> [WHAT THE TASK ASKS]: Among the entries below, find each line holding "puntaciones" and return it.

> [DATA EXCERPTS]:
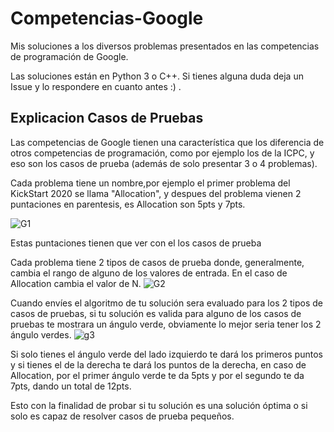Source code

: # Competencias-Google
Mis soluciones a los diversos problemas presentados en las competencias de programación de Google.

Las soluciones están en Python 3 o C++.
Si tienes alguna duda deja un Issue y lo respondere en cuanto antes :) .

## Explicacion Casos de Pruebas
Las competencias de Google tienen una característica que los diferencia de otros competencias de programación, como por ejemplo los de la ICPC, y eso son los casos de prueba (además de solo presentar 3 o 4 problemas).

Cada problema tiene un nombre,por ejemplo el primer problema del KickStart 2020 se llama "Allocation", y despues del problema vienen 2 puntaciones en parentesis, es Allocation son 5pts y 7pts.

![G1](https://user-images.githubusercontent.com/46362679/77266944-076d6180-6c6f-11ea-95d8-b4c565e104e2.png)

Estas puntaciones tienen que ver con el los casos de prueba

Cada problema tiene 2 tipos de casos de prueba donde, generalmente, cambia el rango de alguno de los valores de entrada.
En el caso de Allocation cambia el valor de N.
![G2](https://user-images.githubusercontent.com/46362679/77267341-4e0f8b80-6c70-11ea-9c8f-af687f6c7330.png)

Cuando envíes el algoritmo de tu solución sera evaluado para los 2 tipos de casos de pruebas, si tu solución es valida para alguno de los casos de pruebas te mostrara un ángulo verde, obviamente lo mejor seria tener los 2 ángulo verdes.
![g3](https://user-images.githubusercontent.com/46362679/77267663-51efdd80-6c71-11ea-9e5a-6af6ce8fc7ac.png)

Si solo tienes el ángulo verde del lado izquierdo te dará los primeros puntos y si tienes el de la derecha te dará los puntos de la derecha, en caso de Allocation, por el primer ángulo verde te da 5pts y por el segundo te da 7pts, dando un total de 12pts.

Esto con la finalidad de probar si tu solución es una solución óptima o si solo es capaz de resolver casos de prueba pequeños.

> [SOLUTION FOR THIS TASK]:
Cada problema tiene un nombre,por ejemplo el primer problema del KickStart 2020 se llama "Allocation", y despues del problema vienen 2 puntaciones en parentesis, es Allocation son 5pts y 7pts.
Estas puntaciones tienen que ver con el los casos de prueba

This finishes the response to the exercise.